Wednesday, April 2, 2008

we finally have a diagnosis

Well, the results are in from Dr. Shoffner and I've gotten to talk to Dr. Krawiecki briefly. He called me back yesterday and spent 20 minutes on the phone with me. He said that unfortunately, the tests that were run have no prognostic value. There is a possibility of all ranges of challenges for Eve, from stability to fatality. The first mitochondrial mutation was discovered in 1984. Dr. K said that when he first saw patients with this 20 years ago, he told them that the situation was grave (i.e., progressive and fatal). However, he is still seeing some of those patients today and they are stable. So, I am not as discouraged as I was last week. I truly feel that she has been doing better lately and has a great chance for stability.

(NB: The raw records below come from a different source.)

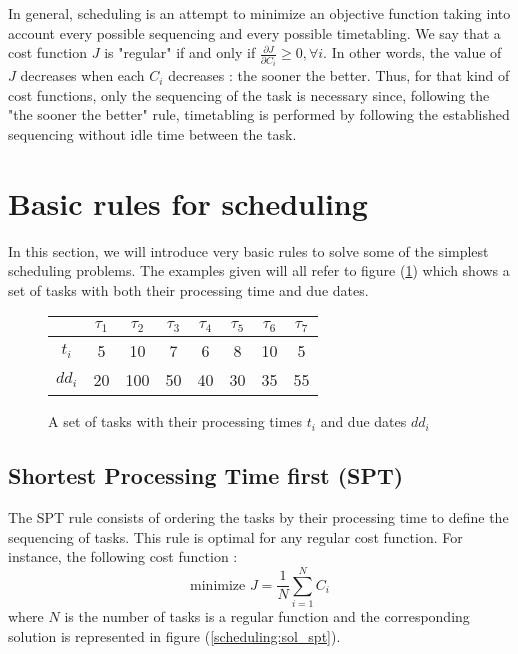 In general, scheduling is an attempt to minimize an objective function taking into account every possible sequencing and every possible timetabling. We say that a cost function $J$ is "regular" if and only if $\frac{\partial J}{\partial C_i}\ge 0,\forall i$. In other words, the value of $J$ decreases when each $C_i$ decreases : the sooner the better. Thus, for that kind of cost functions, only the sequencing of the task is necessary since, following the "the sooner the better" rule, timetabling is performed by following the established sequencing without idle time between the task. 

\section{Basic rules for scheduling}

In this section, we will introduce very basic rules to solve some of the simplest scheduling problems. The examples given will all refer to figure (\ref{scheduling:table}) which shows a set of tasks with both their processing time and due dates. 

\begin{figure}[h!]
    \centering
    \begin{tabular}{|c|c|c|c|c|c|c|c|}
        \hline
         & $\tau_1$ & $\tau_2$ & $\tau_3$ & $\tau_4$ & $\tau_5$ & $\tau_6$ & $\tau_7$ \\\hline
        $t_i$ & 5 & 10 & 7 & 6 & 8 & 10 & 5\\\hline
        $dd_i$ & 20 & 100 & 50 & 40 & 30 & 35 & 55\\\hline
    \end{tabular}
    \caption{\label{scheduling:table}A set of tasks with their processing times $t_i$ and due dates $dd_i$}
\end{figure}

\subsection{Shortest Processing Time first (SPT)}

The SPT rule consists of ordering the tasks by their processing time to define the sequencing of tasks. This rule is optimal for any regular cost function. For instance, the following cost function : \[ \textrm{minimize } J = \frac{1}{N}\sum_{i=1}^N C_i \] where $N$ is the number of tasks is a regular function and the corresponding solution is represented in figure (\ref{scheduling:sol_spt}).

He told me to go ahead and start Eve on the CoQ10 that Dr. S recommended and he gave me a dosage to follow. Unfortunately, it's very expensive and I don't think insurance will cover it because they will consider it a dietary supplement (it's not a prescription drug). Dr. K says that we will put her on it and look for progression and improvement of functioning. He said that he has then taken patients off the CoQ10 to see if they revert or not (indicating if the CoQ is helping or not). He said that all our questions will not be answered with this diagnosis, as always seems to be the case.

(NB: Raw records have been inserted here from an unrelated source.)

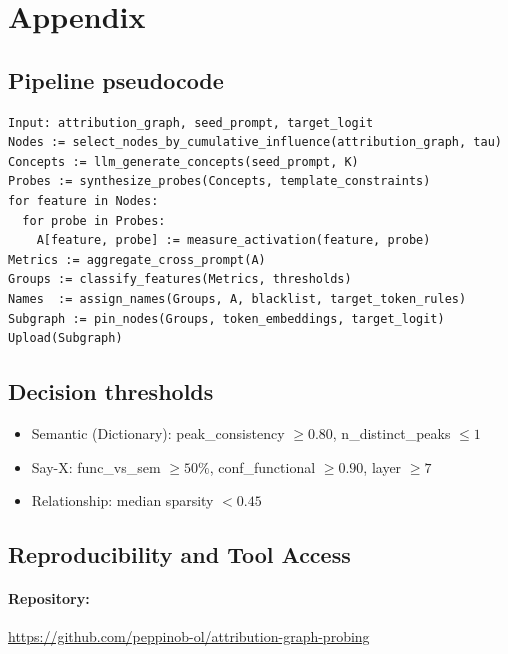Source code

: 
\appendix
\section{Appendix}
\label{sec:appendix}

\subsection{Pipeline pseudocode}
\begin{verbatim}
Input: attribution_graph, seed_prompt, target_logit
Nodes := select_nodes_by_cumulative_influence(attribution_graph, tau)
Concepts := llm_generate_concepts(seed_prompt, K)
Probes := synthesize_probes(Concepts, template_constraints)
for feature in Nodes:
  for probe in Probes:
    A[feature, probe] := measure_activation(feature, probe)
Metrics := aggregate_cross_prompt(A)
Groups := classify_features(Metrics, thresholds)
Names  := assign_names(Groups, A, blacklist, target_token_rules)
Subgraph := pin_nodes(Groups, token_embeddings, target_logit)
Upload(Subgraph)
\end{verbatim}

\subsection{Decision thresholds}
\begin{itemize}
  \item Semantic (Dictionary): peak\_consistency $\ge 0.80$, n\_distinct\_peaks $\le 1$
  \item Say-X: func\_vs\_sem $\ge 50\%$, conf\_functional $\ge 0.90$, layer $\ge 7$
  \item Relationship: median sparsity $< 0.45$
\end{itemize}

\subsection{Reproducibility and Tool Access}
\label{sec:repro}

\paragraph{Repository:} \url{https://github.com/peppinob-ol/attribution-graph-probing}  

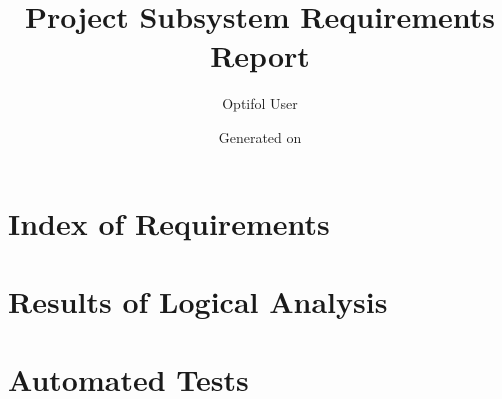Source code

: \documentclass{article}
\title{Project Subsystem Requirements Report}
\author{Optifol User}
\date{Generated on \DTMNow}
\begin{document}
    \maketitle
    \thispagestyle{front}
    \section{Index of Requirements}
    
    \clearpage
    \section{Results of Logical Analysis}
    \clearpage
    \section{Automated Tests}
    
\end{document}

The diagnosis is helpful to some extent. We know that this is a genetic issue and this will have an impact on our future family planning. That being said, genetic counseling will also be difficult. Shoffner's diagnosis is probable mitochondrial encephalomyopathy. He is waiting on approval from insurance to perform mitochondial sequencing to differentiate between a nuclear DNA mutation and a mitchondrial DNA mutation. Dr. K said that if the problem is with nuclear DNA we will have a 25% chance of this happening again with a future child. If it is mitochondrial, the risk isn't known. Such a mutation could have been a sporadic mutation (i.e., random, no explanation for why), or one that has been hiding in family history. Also, given that I had a miscarriage in the fall, he thinks that the risks may be somewhat higher for me. Because the egg supplies the mitochondrial material (and not the sperm), we could always look to an egg donor for future kids if it turns out not to be a nuclear DNA mutation. Alternately, there is always adoption if we feel the risk is too great for us (for whatever type of mutation).

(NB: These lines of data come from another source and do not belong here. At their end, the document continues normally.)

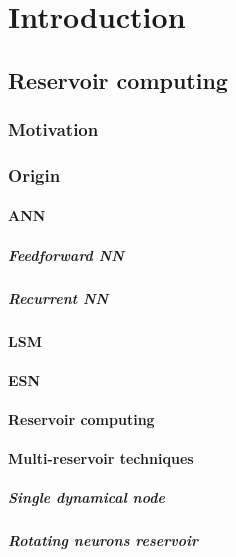 \chapter{Introduction}\label{ch:Introduction}

\section{Reservoir computing}\label{sec:1:RC}
\subsection{Motivation}
\subsection{Origin}
\subsubsection{ANN}
\paragraph{Feedforward NN}
\paragraph{Recurrent NN}
\subsubsection{LSM}
\subsubsection{ESN}
\subsubsection{Reservoir computing}
\subsubsection{Multi-reservoir techniques}
\paragraph{Single dynamical node}
\paragraph{Rotating neurons reservoir}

So, that's a lot to digest. This blog is very interesting for me. I really have no idea just how many people are reading this (and it is a public forum) and here I am sharing some very personal details, those that I wouldn't ordinarily advertise. But I know that my friends and family care about Eve and about us, and that these details are part of the story.

We see Dr. K in 2 weeks (he was able to move up our appointment), so that gives us time to collect our thoughts and questions. If you have any questions that you think would be important to ask him, I would appreciate your input. I'll be bringing a notebook with me to the appointment! Thanks for your love and support!